All the entries that follow are to be returned exactly.

==== Dataset

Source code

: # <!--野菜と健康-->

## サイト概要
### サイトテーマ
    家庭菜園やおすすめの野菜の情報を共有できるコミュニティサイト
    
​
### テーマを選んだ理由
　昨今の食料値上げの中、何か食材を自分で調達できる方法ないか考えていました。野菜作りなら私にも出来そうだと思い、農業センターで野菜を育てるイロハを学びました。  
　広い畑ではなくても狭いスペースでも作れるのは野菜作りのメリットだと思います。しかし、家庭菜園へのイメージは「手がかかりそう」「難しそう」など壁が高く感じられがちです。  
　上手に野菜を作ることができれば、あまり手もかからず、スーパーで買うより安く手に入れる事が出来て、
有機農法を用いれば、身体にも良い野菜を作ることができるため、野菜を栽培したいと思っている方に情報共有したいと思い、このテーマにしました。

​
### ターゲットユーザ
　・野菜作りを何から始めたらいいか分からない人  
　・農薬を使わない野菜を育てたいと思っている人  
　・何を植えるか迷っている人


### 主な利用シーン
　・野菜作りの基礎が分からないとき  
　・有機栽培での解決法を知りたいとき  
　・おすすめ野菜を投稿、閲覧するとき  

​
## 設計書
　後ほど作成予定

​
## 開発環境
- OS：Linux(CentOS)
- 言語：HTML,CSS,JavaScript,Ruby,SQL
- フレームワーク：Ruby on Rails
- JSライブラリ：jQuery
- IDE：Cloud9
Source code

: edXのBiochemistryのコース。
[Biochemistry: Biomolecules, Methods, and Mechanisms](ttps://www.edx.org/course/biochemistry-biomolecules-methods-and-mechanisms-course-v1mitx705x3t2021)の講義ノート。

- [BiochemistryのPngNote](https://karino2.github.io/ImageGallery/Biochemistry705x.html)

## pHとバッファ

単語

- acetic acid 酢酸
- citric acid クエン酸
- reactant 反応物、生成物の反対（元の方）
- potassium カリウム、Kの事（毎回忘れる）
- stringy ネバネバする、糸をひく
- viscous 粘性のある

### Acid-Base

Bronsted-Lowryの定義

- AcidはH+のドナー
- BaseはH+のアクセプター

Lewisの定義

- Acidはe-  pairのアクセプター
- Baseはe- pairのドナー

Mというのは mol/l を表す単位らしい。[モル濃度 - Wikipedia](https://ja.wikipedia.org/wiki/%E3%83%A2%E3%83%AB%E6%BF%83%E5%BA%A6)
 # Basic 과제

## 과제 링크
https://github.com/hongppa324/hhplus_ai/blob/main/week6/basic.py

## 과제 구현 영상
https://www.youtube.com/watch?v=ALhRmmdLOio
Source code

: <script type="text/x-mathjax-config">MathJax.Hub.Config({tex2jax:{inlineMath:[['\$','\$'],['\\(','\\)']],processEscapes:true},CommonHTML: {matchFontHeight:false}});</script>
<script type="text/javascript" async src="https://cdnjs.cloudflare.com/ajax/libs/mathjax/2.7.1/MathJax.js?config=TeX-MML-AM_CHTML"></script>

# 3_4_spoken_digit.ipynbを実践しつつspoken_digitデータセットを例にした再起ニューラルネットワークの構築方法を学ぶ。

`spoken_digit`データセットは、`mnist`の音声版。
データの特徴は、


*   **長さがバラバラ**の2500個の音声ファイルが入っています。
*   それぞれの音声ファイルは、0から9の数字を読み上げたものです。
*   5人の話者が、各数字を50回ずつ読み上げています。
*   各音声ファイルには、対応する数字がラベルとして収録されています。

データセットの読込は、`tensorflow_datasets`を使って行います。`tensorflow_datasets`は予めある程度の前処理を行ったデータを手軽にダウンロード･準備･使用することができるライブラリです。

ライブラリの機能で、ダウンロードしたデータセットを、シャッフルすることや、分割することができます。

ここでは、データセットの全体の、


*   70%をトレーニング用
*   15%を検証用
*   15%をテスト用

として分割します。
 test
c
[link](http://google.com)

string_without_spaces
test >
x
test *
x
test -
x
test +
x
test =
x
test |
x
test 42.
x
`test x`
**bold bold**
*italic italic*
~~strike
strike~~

========

→ **Response box**:
Source code

: # <!--野菜と健康-->

## サイト概要
### サイトテーマ
    家庭菜園やおすすめの野菜の情報を共有できるコミュニティサイト
    
​
### テーマを選んだ理由
　昨今の食料値上げの中、何か食材を自分で調達できる方法ないか考えていました。野菜作りなら私にも出来そうだと思い、農業センターで野菜を育てるイロハを学びました。  
　広い畑ではなくても狭いスペースでも作れるのは野菜作りのメリットだと思います。しかし、家庭菜園へのイメージは「手がかかりそう」「難しそう」など壁が高く感じられがちです。  
　上手に野菜を作ることができれば、あまり手もかからず、スーパーで買うより安く手に入れる事が出来て、
有機農法を用いれば、身体にも良い野菜を作ることができるため、野菜を栽培したいと思っている方に情報共有したいと思い、このテーマにしました。

​
### ターゲットユーザ
　・野菜作りを何から始めたらいいか分からない人  
　・農薬を使わない野菜を育てたいと思っている人  
　・何を植えるか迷っている人


### 主な利用シーン
　・野菜作りの基礎が分からないとき  
　・有機栽培での解決法を知りたいとき  
　・おすすめ野菜を投稿、閲覧するとき  

​
## 設計書
　後ほど作成予定

​
## 開発環境
- OS：Linux(CentOS)
- 言語：HTML,CSS,JavaScript,Ruby,SQL
- フレームワーク：Ruby on Rails
- JSライブラリ：jQuery
- IDE：Cloud9
Source code

: edXのBiochemistryのコース。
[Biochemistry: Biomolecules, Methods, and Mechanisms](ttps://www.edx.org/course/biochemistry-biomolecules-methods-and-mechanisms-course-v1mitx705x3t2021)の講義ノート。

- [BiochemistryのPngNote](https://karino2.github.io/ImageGallery/Biochemistry705x.html)

## pHとバッファ

単語

- acetic acid 酢酸
- citric acid クエン酸
- reactant 反応物、生成物の反対（元の方）
- potassium カリウム、Kの事（毎回忘れる）
- stringy ネバネバする、糸をひく
- viscous 粘性のある

### Acid-Base

Bronsted-Lowryの定義

- AcidはH+のドナー
- BaseはH+のアクセプター

Lewisの定義

- Acidはe-  pairのアクセプター
- Baseはe- pairのドナー

Mというのは mol/l を表す単位らしい。[モル濃度 - Wikipedia](https://ja.wikipedia.org/wiki/%E3%83%A2%E3%83%AB%E6%BF%83%E5%BA%A6)
 # Basic 과제

## 과제 링크
https://github.com/hongppa324/hhplus_ai/blob/main/week6/basic.py

## 과제 구현 영상
https://www.youtube.com/watch?v=ALhRmmdLOio
Source code

: <script type="text/x-mathjax-config">MathJax.Hub.Config({tex2jax:{inlineMath:[['\$','\$'],['\\(','\\)']],processEscapes:true},CommonHTML: {matchFontHeight:false}});</script>
<script type="text/javascript" async src="https://cdnjs.cloudflare.com/ajax/libs/mathjax/2.7.1/MathJax.js?config=TeX-MML-AM_CHTML"></script>

# 3_4_spoken_digit.ipynbを実践しつつspoken_digitデータセットを例にした再起ニューラルネットワークの構築方法を学ぶ。

`spoken_digit`データセットは、`mnist`の音声版。
データの特徴は、


*   **長さがバラバラ**の2500個の音声ファイルが入っています。
*   それぞれの音声ファイルは、0から9の数字を読み上げたものです。
*   5人の話者が、各数字を50回ずつ読み上げています。
*   各音声ファイルには、対応する数字がラベルとして収録されています。

データセットの読込は、`tensorflow_datasets`を使って行います。`tensorflow_datasets`は予めある程度の前処理を行ったデータを手軽にダウンロード･準備･使用することができるライブラリです。

ライブラリの機能で、ダウンロードしたデータセットを、シャッフルすることや、分割することができます。

ここでは、データセットの全体の、


*   70%をトレーニング用
*   15%を検証用
*   15%をテスト用

として分割します。
 test
c
[link](http://google.com)

string_without_spaces
test >
x
test *
x
test -
x
test +
x
test =
x
test |
x
test 42.
x
`test x`
**bold bold**
*italic italic*
~~strike
strike~~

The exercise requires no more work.